LG Display is the only company that produces commercial OLED TV panels. LG Electronics has several OLED TV models on the market - ranging in size from 55" to 77". Some of these are flat, and some are curved, and all the latest models support 4K (UHD) resolution and HDR. Reviews of LG's OLED TVs are great, and most experts say that these are the best TVs ever produced - with virtually perfect image quality.

LG OLED65B6P photo
flat 4K 55"/65" ($2497 / $3999)
LG OLED65C6P photo
curved 4K 55" ($2497 / $3999)
LG OLED65E6P photo
Flat 4K TV (55" - $3,499 65" - $4,999)
LG OLED77G6P photo
65" / 77" premium flat 4K TV ($5,999 / $19,999)
LG EG9100 photo
55" Full-HD curved TV ($1,399)
LG EG9600 photo
55" and 65" curved 4K OLEDs ($1,800 / $2,499)

LG's cheapest OLED TV is currently the 55EG9100, a curved 55" Full-HD TV that is currently shipping for around $1,499. All of LG's 2016 OLED TV models support 4K resolution.

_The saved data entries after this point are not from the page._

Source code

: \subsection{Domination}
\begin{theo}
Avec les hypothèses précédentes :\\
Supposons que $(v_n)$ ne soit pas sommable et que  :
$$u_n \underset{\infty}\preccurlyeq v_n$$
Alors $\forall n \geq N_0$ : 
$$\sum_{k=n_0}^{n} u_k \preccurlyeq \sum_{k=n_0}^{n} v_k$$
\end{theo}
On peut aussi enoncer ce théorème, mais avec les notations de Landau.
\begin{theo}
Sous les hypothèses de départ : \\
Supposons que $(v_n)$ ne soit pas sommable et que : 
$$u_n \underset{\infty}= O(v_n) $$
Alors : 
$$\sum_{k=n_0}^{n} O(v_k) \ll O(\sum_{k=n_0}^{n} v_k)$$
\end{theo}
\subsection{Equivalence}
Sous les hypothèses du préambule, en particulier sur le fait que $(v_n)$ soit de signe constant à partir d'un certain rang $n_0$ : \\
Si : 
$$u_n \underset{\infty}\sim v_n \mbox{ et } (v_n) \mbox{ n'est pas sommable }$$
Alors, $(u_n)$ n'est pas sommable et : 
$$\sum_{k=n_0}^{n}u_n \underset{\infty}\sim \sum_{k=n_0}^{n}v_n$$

The curved 55" 4K OLEDB6 is the company's entry-level model for 2016, and it costs around $2497. The OLED C6 series uses curved panels, and the high end OLED E6 sport a premium on-glass design, and the 55" model costs $3,499 while the 65" model costs $4,999. Finally, LG's top-end Signature G6 is now shipping for $5,999 for the 65" model (the 77" costs $19,999!).

LG Display also supplies panels to other companies - including Panasonic, Grundig, Philips, Metz, Loewe, Skyworth, Changhong, Haier, Konka and KTC.

LG's TV is based on LG Display's Oxide-TFT white-OLED with color filters (WOLED, or WRGB, more on this below) OLED panel. LG are quite excited of this new TV - they call it calling it the "Ultimate Display" and they say that this is the "most transformational moment" in the TV industry since the introduction of the color TV 60 years ago. LG's production capacity is still relatively low, and the company plans to produce around 1.7 million OLED TV panels in 2017.

LG small Flexible OLEDs

LG currently produces plastic-based OLEDs in its Gen-4.5 fab, with a monthly capacity of 14,000 substrates (more than double its capacity in the beginning of 2014). LG Display's flexible AMOLEDs were used in LG's mobile phones (the G Flex 2) and are currently used in wearable devices (such as the Watch Urbane) and in Apple's Watch and Watch Series 2.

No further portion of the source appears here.